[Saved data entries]
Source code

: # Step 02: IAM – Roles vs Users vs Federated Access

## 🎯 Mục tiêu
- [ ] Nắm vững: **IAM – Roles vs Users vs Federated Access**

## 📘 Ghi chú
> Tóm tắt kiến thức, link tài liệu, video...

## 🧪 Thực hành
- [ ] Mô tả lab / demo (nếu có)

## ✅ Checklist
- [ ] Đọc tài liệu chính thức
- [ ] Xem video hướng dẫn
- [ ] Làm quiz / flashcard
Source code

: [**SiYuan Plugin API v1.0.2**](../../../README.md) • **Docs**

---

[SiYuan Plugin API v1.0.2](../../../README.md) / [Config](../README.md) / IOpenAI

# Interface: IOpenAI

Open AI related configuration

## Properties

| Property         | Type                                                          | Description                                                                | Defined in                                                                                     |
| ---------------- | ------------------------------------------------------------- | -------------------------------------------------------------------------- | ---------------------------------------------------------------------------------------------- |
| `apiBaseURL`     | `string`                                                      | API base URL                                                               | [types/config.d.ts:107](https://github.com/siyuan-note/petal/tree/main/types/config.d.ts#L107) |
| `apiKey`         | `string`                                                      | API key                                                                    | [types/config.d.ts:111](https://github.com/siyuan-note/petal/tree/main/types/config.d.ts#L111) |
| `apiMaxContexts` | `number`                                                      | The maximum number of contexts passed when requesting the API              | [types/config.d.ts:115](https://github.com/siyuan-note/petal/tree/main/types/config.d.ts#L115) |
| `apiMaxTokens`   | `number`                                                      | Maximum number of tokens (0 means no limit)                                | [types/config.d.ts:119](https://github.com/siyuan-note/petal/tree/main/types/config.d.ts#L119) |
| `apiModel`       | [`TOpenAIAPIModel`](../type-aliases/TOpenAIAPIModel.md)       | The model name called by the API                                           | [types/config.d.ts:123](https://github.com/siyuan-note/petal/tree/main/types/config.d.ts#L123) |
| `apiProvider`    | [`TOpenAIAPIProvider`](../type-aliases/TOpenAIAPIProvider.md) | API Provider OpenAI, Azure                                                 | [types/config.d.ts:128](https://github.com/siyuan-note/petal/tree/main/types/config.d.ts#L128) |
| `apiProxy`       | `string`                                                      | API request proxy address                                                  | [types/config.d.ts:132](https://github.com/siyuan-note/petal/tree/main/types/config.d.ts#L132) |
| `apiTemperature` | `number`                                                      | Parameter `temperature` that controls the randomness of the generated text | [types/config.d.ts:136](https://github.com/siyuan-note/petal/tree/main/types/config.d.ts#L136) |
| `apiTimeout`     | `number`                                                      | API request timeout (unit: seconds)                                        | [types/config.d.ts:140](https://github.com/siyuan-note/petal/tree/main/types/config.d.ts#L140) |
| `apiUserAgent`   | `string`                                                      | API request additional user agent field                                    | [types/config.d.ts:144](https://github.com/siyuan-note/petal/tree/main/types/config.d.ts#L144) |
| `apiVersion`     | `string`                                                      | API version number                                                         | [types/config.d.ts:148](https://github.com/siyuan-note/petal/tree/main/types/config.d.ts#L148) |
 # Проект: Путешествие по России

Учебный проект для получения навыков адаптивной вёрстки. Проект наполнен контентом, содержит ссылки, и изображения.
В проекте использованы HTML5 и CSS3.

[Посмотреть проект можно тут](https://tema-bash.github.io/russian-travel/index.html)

What is needed:
Check each line of the data for "Federated". Copy the lines where it turns up.

Problem solution:
: # Step 02: IAM – Roles vs Users vs Federated Access
- [ ] Nắm vững: **IAM – Roles vs Users vs Federated Access**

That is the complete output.